CRNA Job Description
A Certified Registered Nurse Anesthetist career is one of the fastest growing jobs in the health care job market today. A CRNA is responsible for the administration of anesthesia to patients when they are in need of intensive care. A CRNA delivers anesthesia in the exact same way as an anesthesiologist. Sometimes a CRNA is required by law to work in tandem with an anesthesiologist or another medical doctor, but typically this position enjoys a very high level of autonomy. Due to this autonomy, a CRNA is held to very high standards of education and job conduct.

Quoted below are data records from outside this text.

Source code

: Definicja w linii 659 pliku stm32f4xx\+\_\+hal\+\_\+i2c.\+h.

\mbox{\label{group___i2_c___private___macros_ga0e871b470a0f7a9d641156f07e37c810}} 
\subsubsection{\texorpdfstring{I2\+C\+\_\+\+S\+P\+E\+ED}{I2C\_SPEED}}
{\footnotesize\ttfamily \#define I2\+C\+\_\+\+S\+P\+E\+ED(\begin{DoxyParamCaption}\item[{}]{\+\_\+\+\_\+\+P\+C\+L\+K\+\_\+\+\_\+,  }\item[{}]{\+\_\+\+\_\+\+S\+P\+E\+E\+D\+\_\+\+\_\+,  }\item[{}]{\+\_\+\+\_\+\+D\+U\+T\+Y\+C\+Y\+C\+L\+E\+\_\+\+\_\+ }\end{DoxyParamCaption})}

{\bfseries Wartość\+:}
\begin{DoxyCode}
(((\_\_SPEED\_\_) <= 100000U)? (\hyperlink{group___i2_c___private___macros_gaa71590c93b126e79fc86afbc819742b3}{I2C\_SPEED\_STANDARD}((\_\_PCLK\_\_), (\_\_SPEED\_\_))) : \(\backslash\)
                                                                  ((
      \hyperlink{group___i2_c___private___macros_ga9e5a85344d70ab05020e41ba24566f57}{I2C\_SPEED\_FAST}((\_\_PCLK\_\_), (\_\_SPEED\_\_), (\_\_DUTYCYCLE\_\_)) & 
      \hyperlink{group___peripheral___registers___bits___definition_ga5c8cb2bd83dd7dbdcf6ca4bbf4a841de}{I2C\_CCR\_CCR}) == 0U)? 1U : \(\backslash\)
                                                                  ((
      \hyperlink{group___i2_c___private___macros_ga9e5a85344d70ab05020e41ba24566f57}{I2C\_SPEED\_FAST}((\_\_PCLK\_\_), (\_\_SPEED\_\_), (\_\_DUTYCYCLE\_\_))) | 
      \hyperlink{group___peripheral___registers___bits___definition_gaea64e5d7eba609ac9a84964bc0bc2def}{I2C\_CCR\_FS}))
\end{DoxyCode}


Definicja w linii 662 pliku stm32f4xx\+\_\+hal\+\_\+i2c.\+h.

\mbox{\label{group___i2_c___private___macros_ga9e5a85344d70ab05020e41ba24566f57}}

CRNA Duties and Responsibilities
CRNA qualification is rigorous, and the responsibility that a CRNA carries is large. The CRNA is solely responsible for managing the distribution of anesthesia, a very powerful sedative. The nurse must understand medical complications associated with the use of anesthesia and how to correct them. A CRNA is responsible for monitoring the well being of the patient while under anesthesia to insure no complications arise. Other CRNA duties include: maintaining medical charts, collaborating with a team of health care professionals, including surgeons and primary care doctors, on the patients’ condition, providing post operative patient care and evaluation, and assisting in the training of other medical personnel in CPR, anesthesia and respiratory care.
CRNA Work Environment
Being able to work in a variety of different environments is part of the nurse anesthetist job description. Some of the most common placements for a CRNA are in a traditional hospital setting, ambulatory surgery centers, and for the U.S. Military. Today, approximately two thirds of anesthetics administered in rural hospitals are given by nurse anesthetists. They also play a critical role for the U.S. Military, as they are often the only licensed independent anesthesia practitioners at many military facilities. A CRNA may also find employment at: dental clinics, podiatrists’ offices, delivery suites of an obstetric ward, ophthamologists’ offices, plastic surgery offices and for the U.S. Department of Public Health.

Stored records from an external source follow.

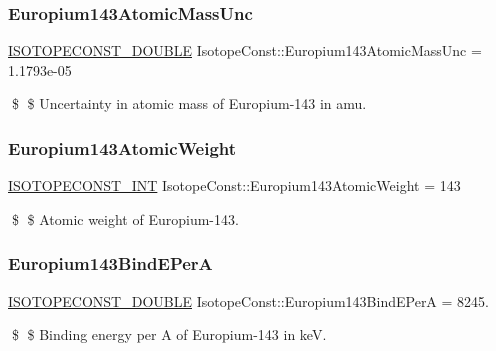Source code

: \subsubsection{\texorpdfstring{Europium143\+Atomic\+Mass\+Unc}{Europium143AtomicMassUnc}}
{\footnotesize\ttfamily \mbox{\hyperlink{group___isotope_const-_macros_ga8f45a7272ce02c0b4c65c44636ed719a}{I\+S\+O\+T\+O\+P\+E\+C\+O\+N\+S\+T\+\_\+\+D\+O\+U\+B\+LE}} Isotope\+Const\+::\+Europium143\+Atomic\+Mass\+Unc = 1.\+1793e-\/05}

\$ \$ Uncertainty in atomic mass of Europium-\/143 in amu. \mbox{\label{group___isotope_const-_europium-_eu143_ga9f39b284bc58676d0132b04039691598}} 
\subsubsection{\texorpdfstring{Europium143\+Atomic\+Weight}{Europium143AtomicWeight}}
{\footnotesize\ttfamily \mbox{\hyperlink{group___isotope_const-_macros_ga5f18360b3e99483a35c32d789e62621c}{I\+S\+O\+T\+O\+P\+E\+C\+O\+N\+S\+T\+\_\+\+I\+NT}} Isotope\+Const\+::\+Europium143\+Atomic\+Weight = 143}

\$ \$ Atomic weight of Europium-\/143. \mbox{\label{group___isotope_const-_europium-_eu143_ga92afec1dcffec5d55e23768f39b42a36}} 
\subsubsection{\texorpdfstring{Europium143\+Bind\+E\+PerA}{Europium143BindEPerA}}
{\footnotesize\ttfamily \mbox{\hyperlink{group___isotope_const-_macros_ga8f45a7272ce02c0b4c65c44636ed719a}{I\+S\+O\+T\+O\+P\+E\+C\+O\+N\+S\+T\+\_\+\+D\+O\+U\+B\+LE}} Isotope\+Const\+::\+Europium143\+Bind\+E\+PerA = 8245.}

\$ \$ Binding energy per A of Europium-\/143 in keV. \mbox{\label{group___isotope_const-_europium-_eu143_gaa8b8f836b8d76b3ef28919b546bf68d3}}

CRNA skills will grant a nurse employment in both the public and the private sector. Currently, the most job openings for beginning CRNA careers are in rural hospitals or with the U.S. Military. Health care facilities often find that it is less costly to hire a CRNA versus an anesthesiologist, so hospitals with a smaller budget or military facilities find that hiring a CRNA is the most cost effective solution.

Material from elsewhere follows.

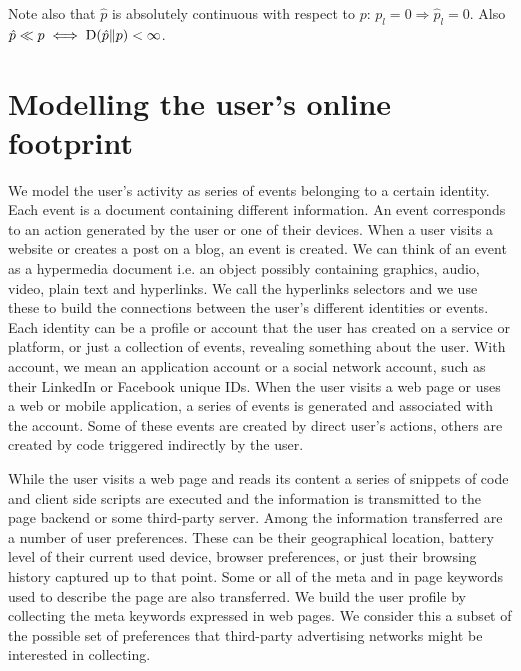 Note also that $\hat{p}$ is absolutely continuous with respect to $p$: $p_l = 0 \Rightarrow \hat{p}_l = 0$. Also $\hat{p} \ll p \iff  \textnormal{D}(\hat{p} \| p) < \infty$.

\section{Modelling the user's online footprint}
\noindent
We model the user's activity as series of events belonging to a certain identity. Each event is a document containing different information. An event corresponds to an action generated by the user or one of their devices. When a user visits a website or creates a post on a blog, an event is created. We can think of an event as a hypermedia document i.e. an object possibly containing graphics, audio, video, plain text and hyperlinks. We call the hyperlinks selectors and we use these to build the connections between the user's different identities or events. Each identity can be a profile or account that the user has created on a service or platform, or just a collection of events, revealing something about the user. With account, we mean an application account or a social network account, such as their LinkedIn or Facebook unique IDs. When the user visits a web page or uses a web or mobile application, a series of events is generated and associated with the account. Some of these events are created by direct user's actions, others are created by code triggered indirectly by the user.

While the user visits a web page and reads its content a series of snippets of code and client side scripts are executed and the information is transmitted to the page backend or some third-party server. Among the information transferred are a number of user preferences. These can be their geographical location, battery level of their current used device, browser preferences, or just their browsing history captured up to that point. Some or all of the meta and in page keywords used to describe the page are also transferred. We build the user profile by collecting the meta keywords expressed in web pages. We consider this a subset of the possible set of preferences that third-party advertising networks might be interested in collecting.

There are thousands of opportunities for those wanting to become a CRNA. There is a nationwide nursing shortage currently that has left openings for those with the CRNA qualification to fill. As mentioned previously, hospital settings in rural areas or in poorer, inner city neighborhoods are desperate for high quality care. Also, as the U.S. Military presence overseas continues to expand, the demand for nurse anesthetists is increasing. Finally, for those who have some anesthesia experience, there is an emerging market to train and educate students of anesthesiology. The average salary for a CRNA is approximately $163,000 per year.